Exercise objective.
Extract the lines from the first line of the records below through the line containing "This comprehensive comparison", inclusive, and reproduce them exactly as written.
+===+
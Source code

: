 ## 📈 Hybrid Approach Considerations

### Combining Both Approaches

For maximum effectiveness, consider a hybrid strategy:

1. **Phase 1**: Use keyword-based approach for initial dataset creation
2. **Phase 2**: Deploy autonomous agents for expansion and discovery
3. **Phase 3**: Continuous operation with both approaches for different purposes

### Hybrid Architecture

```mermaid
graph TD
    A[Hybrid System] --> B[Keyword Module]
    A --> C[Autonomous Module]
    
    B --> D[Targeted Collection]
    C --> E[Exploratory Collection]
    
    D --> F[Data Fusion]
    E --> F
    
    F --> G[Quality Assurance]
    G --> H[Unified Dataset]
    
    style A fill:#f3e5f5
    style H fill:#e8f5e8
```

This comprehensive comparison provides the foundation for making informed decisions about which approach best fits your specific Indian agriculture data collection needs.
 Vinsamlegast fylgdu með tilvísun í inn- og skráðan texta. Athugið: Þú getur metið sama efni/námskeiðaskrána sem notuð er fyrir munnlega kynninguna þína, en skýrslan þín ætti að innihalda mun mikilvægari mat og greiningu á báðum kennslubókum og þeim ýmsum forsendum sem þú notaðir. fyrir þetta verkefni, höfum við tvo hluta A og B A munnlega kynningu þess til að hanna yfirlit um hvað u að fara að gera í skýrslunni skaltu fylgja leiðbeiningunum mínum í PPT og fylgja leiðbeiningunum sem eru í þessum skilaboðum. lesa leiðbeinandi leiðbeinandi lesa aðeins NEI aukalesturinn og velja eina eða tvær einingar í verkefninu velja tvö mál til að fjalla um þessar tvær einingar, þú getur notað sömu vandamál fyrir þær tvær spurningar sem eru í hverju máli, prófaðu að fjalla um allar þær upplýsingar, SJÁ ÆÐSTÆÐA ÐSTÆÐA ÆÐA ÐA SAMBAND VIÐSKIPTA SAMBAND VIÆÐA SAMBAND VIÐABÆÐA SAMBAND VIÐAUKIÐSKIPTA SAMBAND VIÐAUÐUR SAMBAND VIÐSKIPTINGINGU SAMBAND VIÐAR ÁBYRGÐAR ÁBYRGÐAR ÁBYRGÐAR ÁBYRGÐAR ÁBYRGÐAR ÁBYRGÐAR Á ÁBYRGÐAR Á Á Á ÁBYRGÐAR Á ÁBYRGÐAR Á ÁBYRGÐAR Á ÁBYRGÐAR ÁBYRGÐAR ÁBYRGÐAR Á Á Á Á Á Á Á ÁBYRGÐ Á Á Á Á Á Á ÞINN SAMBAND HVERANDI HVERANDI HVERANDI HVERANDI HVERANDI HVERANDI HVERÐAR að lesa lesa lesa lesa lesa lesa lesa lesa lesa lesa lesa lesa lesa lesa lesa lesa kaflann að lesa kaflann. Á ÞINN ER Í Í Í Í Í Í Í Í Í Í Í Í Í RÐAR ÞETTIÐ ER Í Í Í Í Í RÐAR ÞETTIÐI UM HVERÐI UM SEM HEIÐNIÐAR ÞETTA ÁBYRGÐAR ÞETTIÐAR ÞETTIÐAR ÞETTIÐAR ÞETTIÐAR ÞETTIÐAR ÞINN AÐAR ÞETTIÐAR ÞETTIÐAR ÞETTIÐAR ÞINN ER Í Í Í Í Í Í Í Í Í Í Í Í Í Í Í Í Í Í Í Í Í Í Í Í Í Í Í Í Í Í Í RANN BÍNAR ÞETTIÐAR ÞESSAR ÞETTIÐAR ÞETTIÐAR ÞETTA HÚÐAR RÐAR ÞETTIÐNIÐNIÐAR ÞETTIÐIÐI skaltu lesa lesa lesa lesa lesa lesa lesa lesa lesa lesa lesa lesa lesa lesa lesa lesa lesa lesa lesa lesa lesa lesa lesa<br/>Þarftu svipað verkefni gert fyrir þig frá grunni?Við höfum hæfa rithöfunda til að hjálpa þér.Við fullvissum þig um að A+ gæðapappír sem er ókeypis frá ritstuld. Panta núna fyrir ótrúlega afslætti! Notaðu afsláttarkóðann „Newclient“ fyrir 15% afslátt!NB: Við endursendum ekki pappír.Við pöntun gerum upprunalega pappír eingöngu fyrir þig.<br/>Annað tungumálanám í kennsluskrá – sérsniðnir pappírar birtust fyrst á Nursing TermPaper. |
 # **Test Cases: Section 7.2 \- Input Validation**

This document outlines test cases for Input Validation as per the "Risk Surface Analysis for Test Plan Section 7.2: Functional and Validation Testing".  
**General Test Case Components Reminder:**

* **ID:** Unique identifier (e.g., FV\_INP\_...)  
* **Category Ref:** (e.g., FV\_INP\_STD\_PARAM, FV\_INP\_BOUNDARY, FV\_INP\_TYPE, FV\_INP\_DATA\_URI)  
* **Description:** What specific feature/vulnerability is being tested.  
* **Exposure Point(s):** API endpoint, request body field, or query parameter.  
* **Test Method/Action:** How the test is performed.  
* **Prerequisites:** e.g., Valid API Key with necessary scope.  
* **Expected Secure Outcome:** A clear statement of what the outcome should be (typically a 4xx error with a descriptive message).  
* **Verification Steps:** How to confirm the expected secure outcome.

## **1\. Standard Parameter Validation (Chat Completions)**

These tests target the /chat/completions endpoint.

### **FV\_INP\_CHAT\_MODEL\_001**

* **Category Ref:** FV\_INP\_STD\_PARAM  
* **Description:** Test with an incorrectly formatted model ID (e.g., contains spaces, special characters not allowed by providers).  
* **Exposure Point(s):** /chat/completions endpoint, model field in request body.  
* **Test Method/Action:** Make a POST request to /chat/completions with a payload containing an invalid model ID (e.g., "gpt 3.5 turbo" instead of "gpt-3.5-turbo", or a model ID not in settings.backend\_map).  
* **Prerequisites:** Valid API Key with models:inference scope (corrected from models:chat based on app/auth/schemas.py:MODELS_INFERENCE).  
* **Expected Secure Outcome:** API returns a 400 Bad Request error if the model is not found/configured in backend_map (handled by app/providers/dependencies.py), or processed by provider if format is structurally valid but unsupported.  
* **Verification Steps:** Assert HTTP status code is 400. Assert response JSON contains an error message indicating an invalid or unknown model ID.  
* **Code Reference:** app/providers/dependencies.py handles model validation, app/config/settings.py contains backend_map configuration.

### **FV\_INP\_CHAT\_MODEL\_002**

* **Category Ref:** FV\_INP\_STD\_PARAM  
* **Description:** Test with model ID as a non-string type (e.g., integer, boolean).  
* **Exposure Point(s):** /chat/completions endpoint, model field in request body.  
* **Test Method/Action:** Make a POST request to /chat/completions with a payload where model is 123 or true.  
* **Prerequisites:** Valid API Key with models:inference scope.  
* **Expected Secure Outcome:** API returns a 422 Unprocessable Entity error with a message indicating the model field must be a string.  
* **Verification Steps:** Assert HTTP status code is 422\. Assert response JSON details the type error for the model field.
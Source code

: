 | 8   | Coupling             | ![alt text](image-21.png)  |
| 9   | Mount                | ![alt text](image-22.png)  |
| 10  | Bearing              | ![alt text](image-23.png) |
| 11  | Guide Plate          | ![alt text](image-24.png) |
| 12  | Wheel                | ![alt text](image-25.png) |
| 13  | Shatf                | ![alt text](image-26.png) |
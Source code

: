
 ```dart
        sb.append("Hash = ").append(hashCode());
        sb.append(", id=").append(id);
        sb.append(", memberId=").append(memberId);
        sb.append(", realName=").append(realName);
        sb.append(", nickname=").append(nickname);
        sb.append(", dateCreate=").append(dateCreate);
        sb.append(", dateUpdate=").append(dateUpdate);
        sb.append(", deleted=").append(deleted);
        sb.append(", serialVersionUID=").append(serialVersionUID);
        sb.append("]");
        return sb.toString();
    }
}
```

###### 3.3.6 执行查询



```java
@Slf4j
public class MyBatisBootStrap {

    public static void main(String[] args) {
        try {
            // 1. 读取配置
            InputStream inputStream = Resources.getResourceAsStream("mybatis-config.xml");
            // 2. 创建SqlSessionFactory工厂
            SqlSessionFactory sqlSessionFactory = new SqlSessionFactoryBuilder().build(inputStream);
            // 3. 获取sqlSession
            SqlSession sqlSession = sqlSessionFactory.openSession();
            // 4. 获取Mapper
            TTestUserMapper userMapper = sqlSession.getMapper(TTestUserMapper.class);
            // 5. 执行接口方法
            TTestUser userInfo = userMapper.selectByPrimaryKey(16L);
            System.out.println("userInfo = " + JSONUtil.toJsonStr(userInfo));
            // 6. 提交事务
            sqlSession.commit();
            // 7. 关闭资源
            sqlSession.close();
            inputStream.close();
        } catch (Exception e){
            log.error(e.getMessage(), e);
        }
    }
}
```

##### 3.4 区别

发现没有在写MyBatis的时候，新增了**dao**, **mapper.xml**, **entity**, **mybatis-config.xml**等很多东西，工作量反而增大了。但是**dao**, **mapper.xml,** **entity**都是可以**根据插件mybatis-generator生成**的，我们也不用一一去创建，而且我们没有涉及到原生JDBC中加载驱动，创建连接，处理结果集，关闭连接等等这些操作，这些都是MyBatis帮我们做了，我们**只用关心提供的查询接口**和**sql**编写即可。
+===+
Reply to the task.
Source code

: ## 📈 Hybrid Approach Considerations

### Combining Both Approaches

For maximum effectiveness, consider a hybrid strategy:

1. **Phase 1**: Use keyword-based approach for initial dataset creation
2. **Phase 2**: Deploy autonomous agents for expansion and discovery
3. **Phase 3**: Continuous operation with both approaches for different purposes

### Hybrid Architecture

```mermaid
graph TD
    A[Hybrid System] --> B[Keyword Module]
    A --> C[Autonomous Module]
    
    B --> D[Targeted Collection]
    C --> E[Exploratory Collection]
    
    D --> F[Data Fusion]
    E --> F
    
    F --> G[Quality Assurance]
    G --> H[Unified Dataset]
    
    style A fill:#f3e5f5
    style H fill:#e8f5e8
```

This comprehensive comparison provides the foundation for making informed decisions about which approach best fits your specific Indian agriculture data collection needs.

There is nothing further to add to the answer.